• **ASSIGNED TASK**
A faithful copy of the entries is needed, one that leaves out the pictures.

───── DATA SUPPLIED ─────

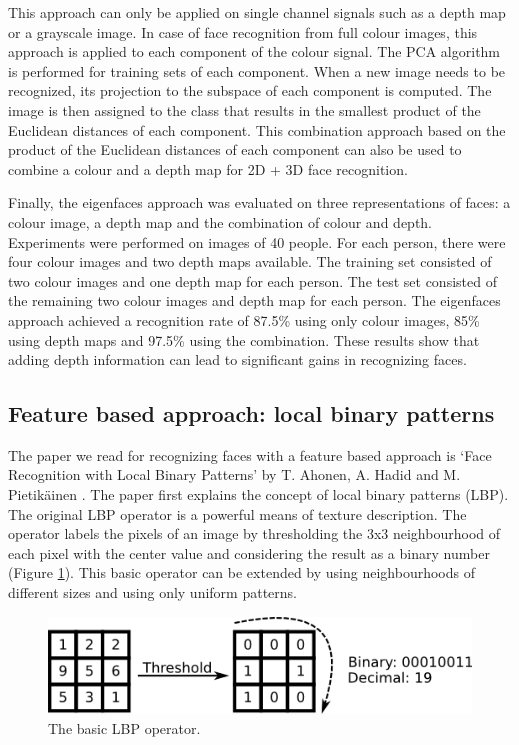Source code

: \documentclass[]{article}
\begin{document}
This approach can only be applied on single channel signals such as a depth map or a grayscale image. In case of face recognition from full colour images, this approach is applied to each component of the colour signal. The PCA algorithm is performed for training sets of each component. When a new image needs to be recognized, its projection to the subspace of each component is computed. The image is then assigned to the class that results in the smallest product of the Euclidean distances of each component. This combination approach based on the product of the Euclidean distances of each component can also be used to combine a colour and a depth map for 2D + 3D face recognition.

Finally, the eigenfaces approach was evaluated on three representations of faces: a colour image, a depth map and the combination of colour and depth. Experiments were performed on images of 40 people. For each person, there were four colour images and two depth maps available. The training set consisted of two colour images and one depth map for each person. The test set consisted of the remaining two colour images and depth map for each person. The eigenfaces approach achieved a recognition rate of 87.5\% using only colour images, 85\% using depth maps and 97.5\% using the combination. These results show that adding depth information can lead to significant gains in recognizing faces.

\subsection{Feature based approach: local binary patterns}
The paper we read for recognizing faces with a feature based approach is `Face Recognition with Local Binary Patterns' by T. Ahonen, A. Hadid and M. Pietikäinen \cite{ahonen2004face}.
The paper first explains the concept of local binary patterns (LBP). The original LBP operator is a powerful means of texture description. The operator labels the pixels of an image by thresholding the 3x3 neighbourhood of each pixel with the center value and considering the result as a binary number (Figure \ref{fig:lbp-explained}). This basic operator can be extended by using neighbourhoods of different sizes and using only uniform patterns.
\begin{figure}
\centering
\includegraphics{lbp_explained.png}
\caption{The basic LBP operator.}
\label{fig:lbp-explained}
\end{figure}
\end{document}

─────

• **SOLVED EXERCISE**
Source code

: \documentclass[]{article}
\begin{document}
This approach can only be applied on single channel signals such as a depth map or a grayscale image. In case of face recognition from full colour images, this approach is applied to each component of the colour signal. The PCA algorithm is performed for training sets of each component. When a new image needs to be recognized, its projection to the subspace of each component is computed. The image is then assigned to the class that results in the smallest product of the Euclidean distances of each component. This combination approach based on the product of the Euclidean distances of each component can also be used to combine a colour and a depth map for 2D + 3D face recognition.

Finally, the eigenfaces approach was evaluated on three representations of faces: a colour image, a depth map and the combination of colour and depth. Experiments were performed on images of 40 people. For each person, there were four colour images and two depth maps available. The training set consisted of two colour images and one depth map for each person. The test set consisted of the remaining two colour images and depth map for each person. The eigenfaces approach achieved a recognition rate of 87.5\% using only colour images, 85\% using depth maps and 97.5\% using the combination. These results show that adding depth information can lead to significant gains in recognizing faces.

\subsection{Feature based approach: local binary patterns}
The paper we read for recognizing faces with a feature based approach is `Face Recognition with Local Binary Patterns' by T. Ahonen, A. Hadid and M. Pietikäinen \cite{ahonen2004face}.
The paper first explains the concept of local binary patterns (LBP). The original LBP operator is a powerful means of texture description. The operator labels the pixels of an image by thresholding the 3x3 neighbourhood of each pixel with the center value and considering the result as a binary number (Figure \ref{fig:lbp-explained}). This basic operator can be extended by using neighbourhoods of different sizes and using only uniform patterns.
\begin{figure}
\centering
\includegraphics{lbp_explained.png}
\caption{The basic LBP operator.}
\label{fig:lbp-explained}
\end{figure}
\end{document}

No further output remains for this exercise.